Entendo também que é na formulação do inconsciente ordenado em discurso- ou seja, no inconsciente enquanto saber desdobrado em transferência, na qual a função do objeto ordenará a experiência- que será possível considerar uma lógica necessária articulada à gramática, modo em que Lacan articula os dois tópicos freudianas, inconsciente e Id, lógica do significante atravessada pela gramática pulsional, articuladas como lógica do fantasma.

O analista é convocado a ocupar um lugar diferente daquele no qual é requerido. Requerido como sujeito suposto saber, seu ato ele o realiza enquanto ocupa o lugar aparente do objeto.
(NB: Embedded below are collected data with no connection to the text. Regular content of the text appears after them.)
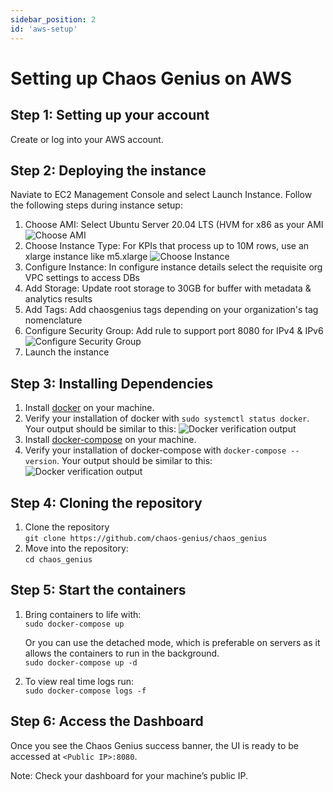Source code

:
 ```yaml
---
sidebar_position: 2
id: 'aws-setup'
---
```


# Setting up Chaos Genius on AWS

## Step 1: Setting up your account

Create or log into your AWS account.

## Step 2: Deploying the instance

Naviate to EC2 Management Console and select Launch Instance. Follow the following steps during instance setup:

1. Choose AMI: Select Ubuntu Server 20.04 LTS (HVM for x86 as your AMI
    ![Choose AMI](/img/Setup/AWS/ami-select.png)
2. Choose Instance Type: For KPIs that process up to 10M rows, use an xlarge instance like m5.xlarge
    ![Choose Instance](/img/Setup/AWS/instance-select.png)
3. Configure Instance: In configure instance details select the requisite org VPC settings to access DBs
4. Add Storage: Update root storage to 30GB for buffer with metadata & analytics results
5. Add Tags: Add chaosgenius tags depending on your organization's tag nomenclature
6. Configure Security Group: Add rule to support port 8080 for IPv4 & IPv6
    ![Configure Security Group](/img/Setup/AWS/configure-secgroup.png)
7. Launch the instance

## Step 3: Installing Dependencies

1. Install [docker](https://docs.docker.com/engine/install/ubuntu/) on your machine.
2. Verify your installation of docker with `sudo systemctl status docker`.
    Your output should be similar to this:
    ![Docker verification output](/img/Setup/docker-output.png)
3. Install [docker-compose](https://docs.docker.com/compose/install/) on your machine.
4. Verify your installation of docker-compose with `docker-compose --version`.
    Your output should be similar to this:
    ![Docker verification output](/img/Setup/docker-compose-output.png)

## Step 4: Cloning the repository

1. Clone the repository  
    ```git clone https://github.com/chaos-genius/chaos_genius```
2. Move into the repository:  
    ```cd chaos_genius```

## Step 5: Start the containers

1. Bring containers to life with:  
    ```sudo docker-compose up```  

    Or you can use the detached mode, which is preferable on servers as it allows the containers to run in the background.  
    ```sudo docker-compose up -d```
2. To view real time logs run:  
    ```sudo docker-compose logs -f```

## Step 6: Access the Dashboard

Once you see the Chaos Genius success banner, the UI is ready to be accessed at `<Public IP>:8080`. 

Note: Check your dashboard for your machine’s public IP.
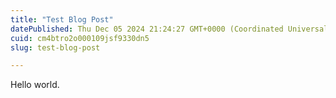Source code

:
 ```yaml
---
title: "Test Blog Post"
datePublished: Thu Dec 05 2024 21:24:27 GMT+0000 (Coordinated Universal Time)
cuid: cm4btro2o000109jsf9330dn5
slug: test-blog-post

---
```


Hello world.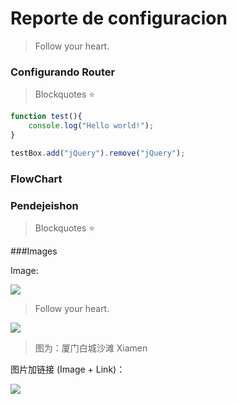 # Reporte de configuracion

> Follow your heart.

### Configurando Router

> Blockquotes :star:

```javascript
function test(){
	console.log("Hello world!");
}

testBox.add("jQuery").remove("jQuery");
```


### FlowChart

### Pendejeishon


> Blockquotes :star:


###Images

Image:

![](https://pandao.github.io/editor.md/examples/images/4.jpg)

> Follow your heart.

![](https://pandao.github.io/editor.md/examples/images/8.jpg)

> 图为：厦门白城沙滩 Xiamen

图片加链接 (Image + Link)：

[![](https://pandao.github.io/editor.md/examples/images/7.jpg)](https://pandao.github.io/editor.md/examples/images/7.jpg "李健首张专辑《似水流年》封面")

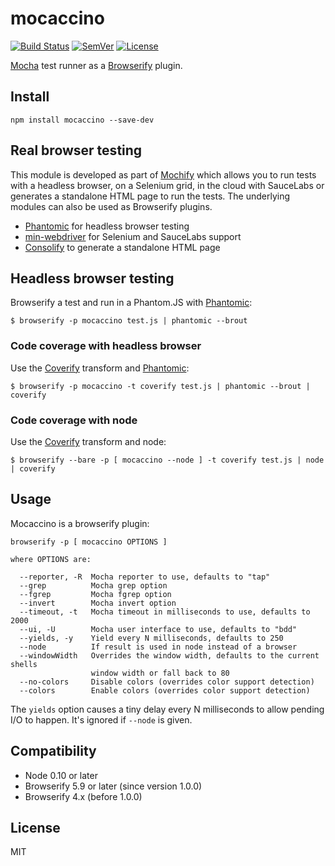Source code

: # mocaccino

[![Build Status](https://travis-ci.org/mantoni/mocaccino.js.svg?branch=master)](https://travis-ci.org/mantoni/mocaccino.js)
[![SemVer]](http://semver.org)
[![License]](https://github.com/mantoni/mocaccino.js/blob/master/LICENSE)

[Mocha][] test runner as a [Browserify][] plugin.

## Install

```
npm install mocaccino --save-dev
```

## Real browser testing

This module is developed as part of [Mochify][] which allows you to run tests
with a headless browser, on a Selenium grid, in the cloud with SauceLabs or
generates a standalone HTML page to run the tests. The underlying modules can
also be used as Browserify plugins.

- [Phantomic][] for headless browser testing
- [min-webdriver][] for Selenium and SauceLabs support
- [Consolify][] to generate a standalone HTML page

## Headless browser testing

Browserify a test and run in a Phantom.JS with [Phantomic][]:

```
$ browserify -p mocaccino test.js | phantomic --brout
```

### Code coverage with headless browser

Use the [Coverify][] transform and [Phantomic][]:

```
$ browserify -p mocaccino -t coverify test.js | phantomic --brout | coverify
```

### Code coverage with node

Use the [Coverify][] transform and node:

```
$ browserify --bare -p [ mocaccino --node ] -t coverify test.js | node | coverify
```

## Usage

Mocaccino is a browserify plugin:

```
browserify -p [ mocaccino OPTIONS ]

where OPTIONS are:

  --reporter, -R  Mocha reporter to use, defaults to "tap"
  --grep          Mocha grep option
  --fgrep         Mocha fgrep option
  --invert        Mocha invert option
  --timeout, -t   Mocha timeout in milliseconds to use, defaults to 2000
  --ui, -U        Mocha user interface to use, defaults to "bdd"
  --yields, -y    Yield every N milliseconds, defaults to 250
  --node          If result is used in node instead of a browser
  --windowWidth   Overrides the window width, defaults to the current shells
                  window width or fall back to 80
  --no-colors     Disable colors (overrides color support detection)
  --colors        Enable colors (overrides color support detection)
```

The `yields` option causes a tiny delay every N milliseconds to allow pending
I/O to happen. It's ignored if `--node` is given.

## Compatibility

- Node 0.10 or later
- Browserify 5.9 or later (since version 1.0.0)
- Browserify 4.x (before 1.0.0)

## License

MIT

[Build Status]: http://img.shields.io/travis/mantoni/mocaccino.js.svg
[SemVer]: http://img.shields.io/:semver-%E2%9C%93-brightgreen.svg
[License]: http://img.shields.io/npm/l/mocaccino.svg
[Mocha]: http://mochajs.org/
[Browserify]: http://browserify.org
[Mochify]: https://github.com/mantoni/mochify.js
[Phantomic]: https://github.com/mantoni/phantomic
[min-webdriver]: https://github.com/mantoni/min-webdriver
[Consolify]: https://github.com/mantoni/consolify
[Coverify]: https://github.com/substack/coverify
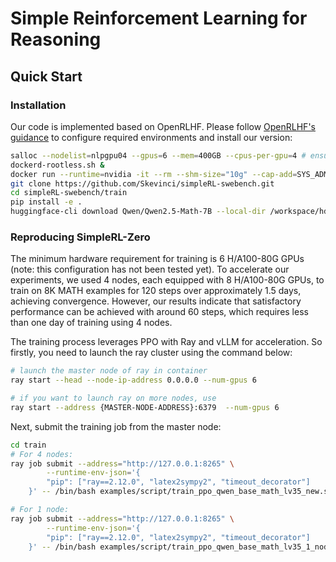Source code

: 
# Simple Reinforcement Learning for Reasoning

## Quick Start

### Installation

Our code is implemented based on OpenRLHF. Please follow [OpenRLHF's guidance](https://github.com/OpenRLHF/OpenRLHF/tree/main?tab=readme-ov-file#installation) to configure required environments and install our version:

```bash
salloc --nodelist=nlpgpu04 --gpus=6 --mem=400GB --cpus-per-gpu=4 # ensure number of cpus
dockerd-rootless.sh &
docker run --runtime=nvidia -it --rm --shm-size="10g" --cap-add=SYS_ADMIN -v $PWD:/openrlhf nvcr.io/nvidia/pytorch:24.07-py3 bash
git clone https://github.com/Skevinci/simpleRL-swebench.git
cd simpleRL-swebench/train
pip install -e .
huggingface-cli download Qwen/Qwen2.5-Math-7B --local-dir /workspace/hdfs/model_hub
```

### Reproducing SimpleRL-Zero
The minimum hardware requirement for training is 6 H/A100-80G GPUs (note: this configuration has not been tested yet). To accelerate our experiments, we used 4 nodes, each equipped with 8 H/A100-80G GPUs, to train on 8K MATH examples for 120 steps over approximately 1.5 days, achieving convergence. However, our results indicate that satisfactory performance can be achieved with around 60 steps, which requires less than one day of training using 4 nodes.

The training process leverages PPO with Ray and vLLM for acceleration. So firstly, you need to launch the ray cluster using the command below:
```bash
# launch the master node of ray in container
ray start --head --node-ip-address 0.0.0.0 --num-gpus 6

# if you want to launch ray on more nodes, use
ray start --address {MASTER-NODE-ADDRESS}:6379  --num-gpus 6
```

Next, submit the training job from the master node:

```bash
cd train
# For 4 nodes:
ray job submit --address="http://127.0.0.1:8265" \
        --runtime-env-json='{
        "pip": ["ray==2.12.0", "latex2sympy2", "timeout_decorator"]
    }' -- /bin/bash examples/script/train_ppo_qwen_base_math_lv35_new.sh

# For 1 node:
ray job submit --address="http://127.0.0.1:8265" \
        --runtime-env-json='{
        "pip": ["ray==2.12.0", "latex2sympy2", "timeout_decorator"]
    }' -- /bin/bash examples/script/train_ppo_qwen_base_math_lv35_1_node.sh

```
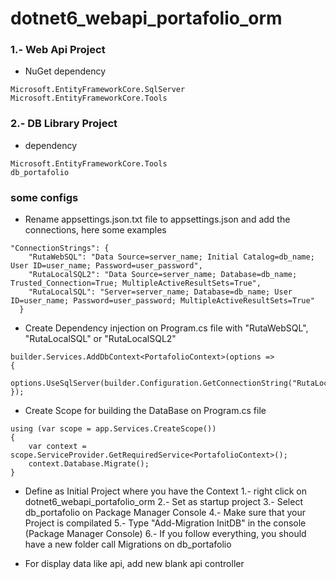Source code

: # dotnet6_webapi_portafolio_orm

### 1.- Web Api Project
* NuGet dependency 
```
Microsoft.EntityFrameworkCore.SqlServer
Microsoft.EntityFrameworkCore.Tools
```

### 2.- DB Library Project
* dependency 
```
Microsoft.EntityFrameworkCore.Tools
db_portafolio
```

### some configs

* Rename appsettings.json.txt file to appsettings.json and add the connections, here some examples
```
"ConnectionStrings": {
	"RutaWebSQL": "Data Source=server_name; Initial Catalog=db_name; User ID=user_name; Password=user_password",
    "RutaLocalSQL2": "Data Source=server_name; Database=db_name; Trusted_Connection=True; MultipleActiveResultSets=True",
    "RutaLocalSQL": "Server=server_name; Database=db_name; User ID=user_name; Password=user_password; MultipleActiveResultSets=True"
  }
```

* Create Dependency injection on Program.cs file with "RutaWebSQL", "RutaLocalSQL" or "RutaLocalSQL2"
```
builder.Services.AddDbContext<PortafolioContext>(options =>
{
    options.UseSqlServer(builder.Configuration.GetConnectionString("RutaLocalSQL"));
});
```

* Create Scope for building the DataBase on Program.cs file
```
using (var scope = app.Services.CreateScope())
{
    var context = scope.ServiceProvider.GetRequiredService<PortafolioContext>();
    context.Database.Migrate();
}
```

* Define as Initial Project where you have the Context
1.- right click on dotnet6_webapi_portafolio_orm
2.- Set as startup project
3.- Select db_portafolio on Package Manager Console
4.- Make sure that your Project is compilated
5.- Type "Add-Migration InitDB" in the console (Package Manager Console)
6.- If you follow everything, you should have a new folder call Migrations on db_portafolio

* For display data like api, add new blank api controller
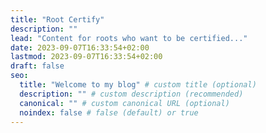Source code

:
```yaml
---
title: "Root Certify"
description: ""
lead: "Content for roots who want to be certified..."
date: 2023-09-07T16:33:54+02:00
lastmod: 2023-09-07T16:33:54+02:00
draft: false
seo:
  title: "Welcome to my blog" # custom title (optional)
  description: "" # custom description (recommended)
  canonical: "" # custom canonical URL (optional)
  noindex: false # false (default) or true
---
```


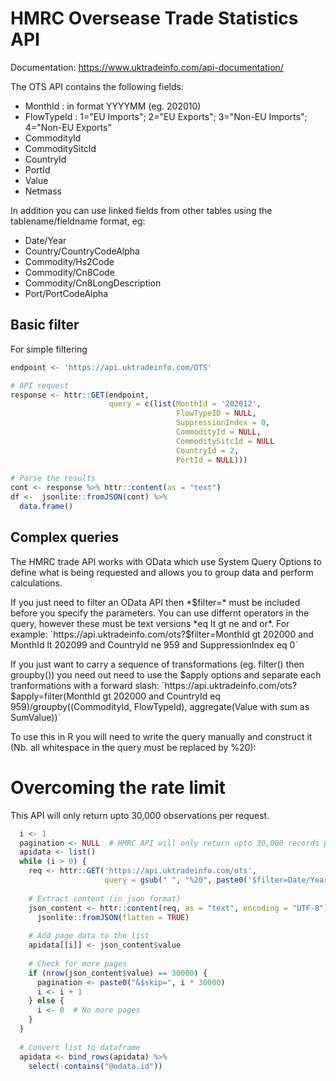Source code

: # HMRC Oversease Trade Statistics API
Documentation: https://www.uktradeinfo.com/api-documentation/

The OTS API contains the following fields:
+ MonthId : in format YYYYMM (eg. 202010)
+ FlowTypeId : 1="EU Imports"; 2="EU Exports"; 3="Non-EU Imports"; 4="Non-EU Exports"
+ CommodityId
+ CommoditySitcId
+ CountryId
+ PortId
+ Value
+ Netmass  

In addition you can use linked fields from other tables using the tablename/fieldname format, eg:
+ Date/Year 
+ Country/CountryCodeAlpha
+ Commodity/Hs2Code
+ Commodity/Cn8Code
+ Commodity/Cn8LongDescription
+ Port/PortCodeAlpha

## Basic filter
For simple filtering
```r
endpoint <- 'https://api.uktradeinfo.com/OTS'

# API request  
response <- httr::GET(endpoint,
                      query = c(list(MonthId = '202012',
                                     FlowTypeID = NULL, 
                                     SuppressionIndex = 0,
                                     CommodityId = NULL,
                                     CommoditySitcId = NULL
                                     CountryId = 2,
                                     PortId = NULL)))
 
# Parse the results 
cont <- response %>% httr::content(as = "text")
df <-  jsonlite::fromJSON(cont) %>%
  data.frame()
```

## Complex queries
The HMRC trade API works with OData which use System Query Options to define what is being requested and allows you to group data and perform calculations.

If you just need to filter an OData API then *$filter=* must be included before you specify the parameters.
You can use differnt operators in the query, however these must be text versions *eq lt gt ne and or*. For example:  
`https://api.uktradeinfo.com/ots?$filter=MonthId gt 202000 and MonthId lt 202099 and CountryId ne 959 and SuppressionIndex eq 0`

If you just want to carry a sequence of transformations (eg. filter() then groupby()) you need out need to use the $apply options and separate each tranformations with a forward slash:  
`https://api.uktradeinfo.com/ots?$apply=filter(MonthId gt 202000 and CountryId eq 959)/groupby((CommodityId, FlowTypeId), aggregate(Value with sum as SumValue))`

To use this in R you will need to write the query manually and construct it (Nb. all whitespace in the query must be replaced by %20):


# Overcoming the rate limit
This API will only return upto 30,000 observations per request.
```r
  i <- 1
  pagination <- NULL  # HMRC API will only return upto 30,000 records per page
  apidata <- list()
  while (i > 0) {
    req <- httr::GET('https://api.uktradeinfo.com/ots',
                     query = gsub(" ", "%20", paste0('$filter=Date/Year eq 2020 and CountryId ne 959', pagination)))
    
    # Extract content (in json format)
    json_content <- httr::content(req, as = "text", encoding = "UTF-8") %>%
      jsonlite::fromJSON(flatten = TRUE)
     
    # Add page data to the list
    apidata[[i]] <- json_content$value
    
    # Check for more pages
    if (nrow(json_content$value) == 30000) {
      pagination <- paste0("&$skip=", i * 30000)
      i <- i + 1
    } else {
      i <- 0  # No more pages
    }
  }
  
  # Convert list to dataframe
  apidata <- bind_rows(apidata) %>%
    select(-contains("@odata.id")) 
 ```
O objeto, não por não estar comandando desde o início toda a operação analítica, não deverá ser produzido no final da análise, como aquele objeto que não é o seu ( do psicanalista), "mas sim aquele que dele como outro requer o psicanalizando para que com ele seja dele projetado". Se o psicanalista está em algum lugar, é no ponto em que ele existe, ponto em que ele existe como sujeito dividido e em que ele sustenta seu ato de psicanalista, não sem a experiência de psicanalizando que já foi. ( A questão da existência é relativa, portanto, à experiência da divisão subjetiva que guarda relação de estrutura com a função do objeto "a", particularmente com sua dimensão de objeto causa. A via privilegiada para fazer referência desta experiência é a via da letra).

Considerar a questão da existência como relativa à realidade sexual do inconsciente implica colocar em relevo o impasse lógico que supõe o objeto "a" ( e sua necessária articulação ao sujeito dividido) como aquilo a que não se pode atribuir predicado algum.Para trabalhar este impasse e formalizar a experiência deverá se considerar uma lógica da modalidade que, intencional, funde o extensional, lógica de predicados inevitáveis.

Por causa desta dificuldade Lacan trata esta questão da existência e, reiteramos, em uma lógica o mais próximo à gramática, em relação aos quantificadores, dos quais esclarece, logo de entrada, que são intraduzíveis na linguagem. O quantificador existencial convirá ao analista, aí onde a lógica, enquanto operação de escrita, fará eficiência da carência que implica sua intraduzibilidade.O analista operando como objeto "a" deverá considerar-se como predicado ( para a lógica, a formulação quantificacional considerada como expressão modal constitui o predicado principal da oração e resulta extrínseca ao resto da mesma, resto que, enquanto cláusula subordinada, constitui o sujeito da oração modal) e, só assim, a partir de sua posição necessária ou seu ato contingente, o sujeito será localizado.